Je m'étais assise contre le mur sur lequel je venais de peindre. Ma feuille sur les genoux et le crayon à la main, je cherchais de l'inspiration. Rien. Le vide. Mon crayon tambourinait ma feuille comme si ça aurait pu m'aider.
Mon fort, c'était le dessin. Mais parfois, écrire était plus facile que dessiner.
« Deux semaines. À l'échelle humaine, deux semaines, c'est presque rien. Comme quoi, en presque rien de temps, on peut radicalement changer.
Je suis arrivée à Gary avec un goût amer dans la bouche. Ma grand-mère m'énervait déjà avec ses manies de vieille, et sa maison puait l'avant-guerre. Et quand elle m'a envoyée faire les courses avec son caddie tout moche, j'ai bien cru que j'allais péter un câble.
Et tu sais quoi ? On m'a bousculée. Vu l'état d'esprit dans lequel j'étais, il s'en aurait fallu de peu pour que je lui explose la tête. Peut-être qu'un « fais gaffe » lui aurait coûté la bouche. Mais c'est moi qui ai dit ça. Toi, tu t'es contenté d'un « oups, pardon ». Et tu m'as proposé ton aide. Et je t'ai lancé ce défi.

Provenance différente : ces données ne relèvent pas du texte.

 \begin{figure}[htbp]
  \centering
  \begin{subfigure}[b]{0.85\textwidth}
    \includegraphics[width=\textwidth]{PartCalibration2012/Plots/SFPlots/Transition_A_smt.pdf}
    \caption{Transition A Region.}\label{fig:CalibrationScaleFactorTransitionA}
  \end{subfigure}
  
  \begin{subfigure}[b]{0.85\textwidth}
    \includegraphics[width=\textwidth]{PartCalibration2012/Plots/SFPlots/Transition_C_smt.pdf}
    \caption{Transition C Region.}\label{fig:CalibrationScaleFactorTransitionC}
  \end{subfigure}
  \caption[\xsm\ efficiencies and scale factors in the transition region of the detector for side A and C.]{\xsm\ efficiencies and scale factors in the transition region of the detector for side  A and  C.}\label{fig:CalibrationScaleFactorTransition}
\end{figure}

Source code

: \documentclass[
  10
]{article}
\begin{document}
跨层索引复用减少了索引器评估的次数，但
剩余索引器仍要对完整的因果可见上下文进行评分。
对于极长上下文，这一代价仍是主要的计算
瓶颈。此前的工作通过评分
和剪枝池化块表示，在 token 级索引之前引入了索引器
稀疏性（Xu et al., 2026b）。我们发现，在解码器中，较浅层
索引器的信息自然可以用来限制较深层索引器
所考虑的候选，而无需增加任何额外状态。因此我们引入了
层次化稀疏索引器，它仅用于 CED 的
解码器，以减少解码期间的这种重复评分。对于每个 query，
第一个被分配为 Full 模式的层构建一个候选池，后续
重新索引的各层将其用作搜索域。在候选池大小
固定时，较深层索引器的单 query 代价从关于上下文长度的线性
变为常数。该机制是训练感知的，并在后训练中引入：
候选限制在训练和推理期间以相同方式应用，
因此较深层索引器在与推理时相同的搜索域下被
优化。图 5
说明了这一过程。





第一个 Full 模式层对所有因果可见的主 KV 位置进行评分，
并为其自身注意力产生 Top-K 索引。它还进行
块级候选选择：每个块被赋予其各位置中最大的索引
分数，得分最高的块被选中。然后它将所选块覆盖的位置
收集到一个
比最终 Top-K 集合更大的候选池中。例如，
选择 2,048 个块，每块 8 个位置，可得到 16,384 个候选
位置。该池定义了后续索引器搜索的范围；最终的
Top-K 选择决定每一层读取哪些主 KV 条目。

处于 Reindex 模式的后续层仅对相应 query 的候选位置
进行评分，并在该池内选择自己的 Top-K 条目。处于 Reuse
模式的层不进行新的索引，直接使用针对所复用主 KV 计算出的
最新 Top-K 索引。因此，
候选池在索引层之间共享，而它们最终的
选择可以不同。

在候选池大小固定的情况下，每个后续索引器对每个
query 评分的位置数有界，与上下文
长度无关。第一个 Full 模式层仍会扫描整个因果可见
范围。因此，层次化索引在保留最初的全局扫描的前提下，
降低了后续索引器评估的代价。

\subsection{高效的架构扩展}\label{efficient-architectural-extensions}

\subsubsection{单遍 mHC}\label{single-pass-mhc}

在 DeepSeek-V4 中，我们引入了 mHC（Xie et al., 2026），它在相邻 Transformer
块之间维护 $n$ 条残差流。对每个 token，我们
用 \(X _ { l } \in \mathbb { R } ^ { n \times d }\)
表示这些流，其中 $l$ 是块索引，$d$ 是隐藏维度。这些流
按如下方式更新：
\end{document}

Maintenant je me rends compte que j'ai été la pire des garces. Le premier soir, tu m'as emmenée au mini-golf et tu t'es même confié à moi. Moi ? Je me suis moqué de toi. Alors tu m'as jetée dans l'eau. C'est dans cette même eau que tu as jeté mon cookie, ainsi que mon sac de couchage, alors normalement je devrais vous maudire tous les deux. Mais comme c'est à ce moment que je me suis dit pour la première fois « Peut-être ai-je dépassé les limites ? », je vais m'abstenir. Tu te rends compte ? Je me suis remise en question. Tu sais à quand remontait la dernière fois que je m'étais remis en question ? Le divorce de mes parents. C'était la première et la dernière fois.
Les jours passaient et chaque fois je me disais « Pourquoi il me rend comme ça ? » Bah oui, pourquoi tout d'un coup, j'étais plus aussi refermée ? Pourquoi j'arrivais plus à être sèche et insupportable comme je l'étais d'habitude ?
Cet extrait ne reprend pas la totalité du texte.